Which lines in the data below contain the word "time"? Return each of them.
╭──
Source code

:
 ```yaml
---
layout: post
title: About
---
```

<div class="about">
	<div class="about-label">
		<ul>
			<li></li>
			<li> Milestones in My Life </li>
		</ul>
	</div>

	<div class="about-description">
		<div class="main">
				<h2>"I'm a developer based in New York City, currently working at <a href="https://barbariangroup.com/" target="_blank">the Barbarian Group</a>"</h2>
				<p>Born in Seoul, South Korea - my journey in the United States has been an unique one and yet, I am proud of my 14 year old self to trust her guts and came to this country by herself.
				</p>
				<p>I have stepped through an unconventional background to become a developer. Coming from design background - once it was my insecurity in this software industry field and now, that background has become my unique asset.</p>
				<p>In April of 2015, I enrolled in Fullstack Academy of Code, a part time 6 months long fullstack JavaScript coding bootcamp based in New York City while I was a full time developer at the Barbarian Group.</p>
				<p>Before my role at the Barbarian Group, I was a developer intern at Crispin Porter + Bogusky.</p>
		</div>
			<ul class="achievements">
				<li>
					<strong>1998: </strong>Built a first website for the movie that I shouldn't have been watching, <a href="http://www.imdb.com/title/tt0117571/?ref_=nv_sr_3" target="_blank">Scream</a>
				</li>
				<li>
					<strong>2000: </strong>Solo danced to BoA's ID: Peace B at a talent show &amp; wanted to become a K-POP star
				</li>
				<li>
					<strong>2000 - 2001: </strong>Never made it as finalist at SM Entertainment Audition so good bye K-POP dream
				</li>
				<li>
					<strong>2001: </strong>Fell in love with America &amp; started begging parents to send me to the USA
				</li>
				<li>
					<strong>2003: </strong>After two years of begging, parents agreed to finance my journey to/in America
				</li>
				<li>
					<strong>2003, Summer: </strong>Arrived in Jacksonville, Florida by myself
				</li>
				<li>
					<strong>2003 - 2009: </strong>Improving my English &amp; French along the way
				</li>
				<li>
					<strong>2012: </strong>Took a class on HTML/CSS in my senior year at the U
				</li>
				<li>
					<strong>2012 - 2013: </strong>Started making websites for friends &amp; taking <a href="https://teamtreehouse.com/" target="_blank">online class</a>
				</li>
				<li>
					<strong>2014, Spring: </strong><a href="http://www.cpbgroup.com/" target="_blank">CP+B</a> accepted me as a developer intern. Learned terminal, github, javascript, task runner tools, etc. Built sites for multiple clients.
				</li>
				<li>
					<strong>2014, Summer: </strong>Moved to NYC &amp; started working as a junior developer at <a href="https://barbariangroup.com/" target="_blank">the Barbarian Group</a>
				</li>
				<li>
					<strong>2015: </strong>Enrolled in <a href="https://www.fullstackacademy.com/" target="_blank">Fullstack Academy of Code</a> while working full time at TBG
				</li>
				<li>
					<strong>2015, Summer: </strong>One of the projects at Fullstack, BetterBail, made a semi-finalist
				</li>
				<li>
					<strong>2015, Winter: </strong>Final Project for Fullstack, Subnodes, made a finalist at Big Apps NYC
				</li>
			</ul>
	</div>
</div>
╰──
[Worked solution]
				<p>In April of 2015, I enrolled in Fullstack Academy of Code, a part time 6 months long fullstack JavaScript coding bootcamp based in New York City while I was a full time developer at the Barbarian Group.</p>
					<strong>2015: </strong>Enrolled in <a href="https://www.fullstackacademy.com/" target="_blank">Fullstack Academy of Code</a> while working full time at TBG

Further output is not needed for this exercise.